* _WHAT YOU WILL DO_:
An exact reprint of every record below is required, with the pictures left out.
*** Block opens ***
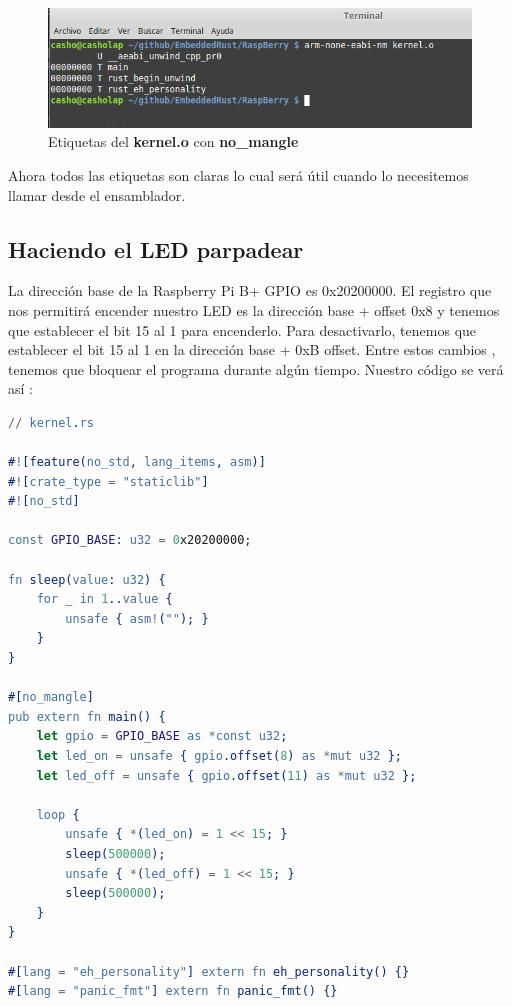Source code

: \documentclass[12pt, twoside]{report}
\begin{document}
\begin{figure}
	\centering	\includegraphics[width=1\linewidth]{rust_kernel4.png}
	\caption{Etiquetas del \textbf{kernel.o} con \textbf{no\_mangle}}
	\label{fig0004}
\end{figure}

Ahora todos las etiquetas son claras lo cual será útil cuando lo necesitemos llamar desde el ensamblador.

\subsection{Haciendo el LED parpadear}

La dirección base de la Raspberry Pi B+ GPIO es 0x20200000. El registro que nos permitirá encender nuestro LED es la dirección base + offset 0x8 y tenemos que establecer el bit 15 al 1 para encenderlo. Para desactivarlo, tenemos que establecer el bit 15 al 1 en la dirección base + 0xB offset. Entre estos cambios , tenemos que bloquear el programa durante algún tiempo. Nuestro código se verá así :

\begin{lstlisting}[language=erlang]
// kernel.rs

#![feature(no_std, lang_items, asm)]
#![crate_type = "staticlib"]
#![no_std]

const GPIO_BASE: u32 = 0x20200000;

fn sleep(value: u32) {  
    for _ in 1..value {
        unsafe { asm!(""); }
    }
}

#[no_mangle]
pub extern fn main() {  
    let gpio = GPIO_BASE as *const u32;
    let led_on = unsafe { gpio.offset(8) as *mut u32 };
    let led_off = unsafe { gpio.offset(11) as *mut u32 };

    loop {
        unsafe { *(led_on) = 1 << 15; }
        sleep(500000);
        unsafe { *(led_off) = 1 << 15; }
        sleep(500000);
    }
}

#[lang = "eh_personality"] extern fn eh_personality() {}
#[lang = "panic_fmt"] extern fn panic_fmt() {}
\end{lstlisting}
\end{document}
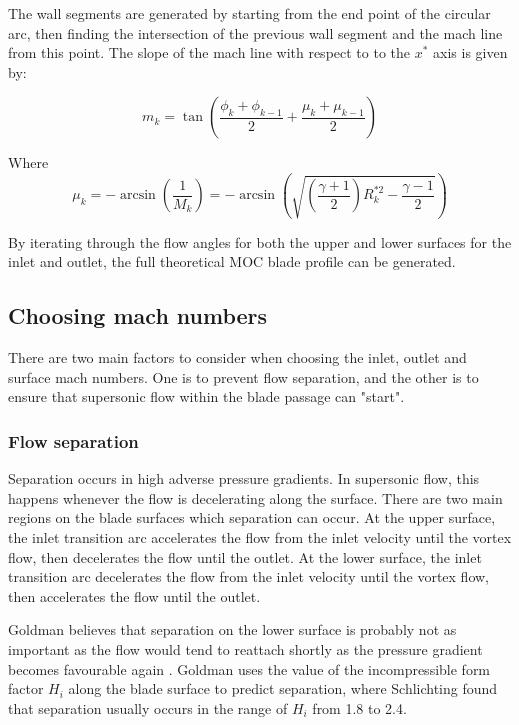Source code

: The wall segments are generated by starting from the end point of the circular arc, then finding the intersection of the previous wall segment and the mach line from this point. The slope of the mach line with respect to to the $x^*$ axis is given by:

\begin{equation}
    m_k = \tan\left(\frac{\phi_k+\phi_{k-1}}{2}+\frac{\mu_k+\mu_{k-1}}{2}\right)
\end{equation}

Where
\begin{equation}
    \mu_k = -\arcsin\left(\frac{1}{M_k}\right) = -\arcsin\left(\sqrt{\left(\frac{\gamma+1}{2}\right)R^{*2}_k - \frac{\gamma-1}{2}}\right)
\end{equation}

By iterating through the flow angles for both the upper and lower surfaces for the inlet and outlet, the full theoretical MOC blade profile can be generated.


\subsection{Choosing mach numbers}

There are two main factors to consider when choosing the inlet, outlet and surface mach numbers. One is to prevent flow separation, and the other is to ensure that supersonic flow within the blade passage can "start".

\subsubsection{Flow separation}

Separation occurs in high adverse pressure gradients. In supersonic flow, this happens whenever the flow is decelerating along the surface.  There are two main regions on the blade surfaces which separation can occur. At the upper surface, the inlet transition arc accelerates the flow from the inlet velocity until the vortex flow, then decelerates the flow until the outlet. At the lower surface, the inlet transition arc decelerates the flow from the inlet velocity until the vortex flow, then accelerates the flow until the outlet. 

Goldman believes that separation on the lower surface is probably not as important as the flow would tend to reattach shortly as the pressure gradient becomes favourable again \cite{goldman1970}. Goldman uses the value of the incompressible form factor $H_i$ along the blade surface to predict separation, where  Schlichting found  that separation usually occurs in the range of $H_i$ from 1.8 to 2.4.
*** Block closes ***
* _EXERCISE SOLUTION_:
Source code

: \documentclass[12pt, twoside]{report}
\begin{document}
\begin{figure}
	\centering	\includegraphics[width=1\linewidth]{rust_kernel4.png}
	\caption{Etiquetas del \textbf{kernel.o} con \textbf{no\_mangle}}
	\label{fig0004}
\end{figure}

Ahora todos las etiquetas son claras lo cual será útil cuando lo necesitemos llamar desde el ensamblador.

\subsection{Haciendo el LED parpadear}

La dirección base de la Raspberry Pi B+ GPIO es 0x20200000. El registro que nos permitirá encender nuestro LED es la dirección base + offset 0x8 y tenemos que establecer el bit 15 al 1 para encenderlo. Para desactivarlo, tenemos que establecer el bit 15 al 1 en la dirección base + 0xB offset. Entre estos cambios , tenemos que bloquear el programa durante algún tiempo. Nuestro código se verá así :

\begin{lstlisting}[language=erlang]
// kernel.rs

#![feature(no_std, lang_items, asm)]
#![crate_type = "staticlib"]
#![no_std]

const GPIO_BASE: u32 = 0x20200000;

fn sleep(value: u32) {  
    for _ in 1..value {
        unsafe { asm!(""); }
    }
}

#[no_mangle]
pub extern fn main() {  
    let gpio = GPIO_BASE as *const u32;
    let led_on = unsafe { gpio.offset(8) as *mut u32 };
    let led_off = unsafe { gpio.offset(11) as *mut u32 };

    loop {
        unsafe { *(led_on) = 1 << 15; }
        sleep(500000);
        unsafe { *(led_off) = 1 << 15; }
        sleep(500000);
    }
}

#[lang = "eh_personality"] extern fn eh_personality() {}
#[lang = "panic_fmt"] extern fn panic_fmt() {}
\end{lstlisting}
\end{document}
Source code

: The wall segments are generated by starting from the end point of the circular arc, then finding the intersection of the previous wall segment and the mach line from this point. The slope of the mach line with respect to to the $x^*$ axis is given by:

\begin{equation}
    m_k = \tan\left(\frac{\phi_k+\phi_{k-1}}{2}+\frac{\mu_k+\mu_{k-1}}{2}\right)
\end{equation}

Where
\begin{equation}
    \mu_k = -\arcsin\left(\frac{1}{M_k}\right) = -\arcsin\left(\sqrt{\left(\frac{\gamma+1}{2}\right)R^{*2}_k - \frac{\gamma-1}{2}}\right)
\end{equation}

By iterating through the flow angles for both the upper and lower surfaces for the inlet and outlet, the full theoretical MOC blade profile can be generated.


\subsection{Choosing mach numbers}

There are two main factors to consider when choosing the inlet, outlet and surface mach numbers. One is to prevent flow separation, and the other is to ensure that supersonic flow within the blade passage can "start".

\subsubsection{Flow separation}

Separation occurs in high adverse pressure gradients. In supersonic flow, this happens whenever the flow is decelerating along the surface.  There are two main regions on the blade surfaces which separation can occur. At the upper surface, the inlet transition arc accelerates the flow from the inlet velocity until the vortex flow, then decelerates the flow until the outlet. At the lower surface, the inlet transition arc decelerates the flow from the inlet velocity until the vortex flow, then accelerates the flow until the outlet. 

Goldman believes that separation on the lower surface is probably not as important as the flow would tend to reattach shortly as the pressure gradient becomes favourable again \cite{goldman1970}. Goldman uses the value of the incompressible form factor $H_i$ along the blade surface to predict separation, where  Schlichting found  that separation usually occurs in the range of $H_i$ from 1.8 to 2.4.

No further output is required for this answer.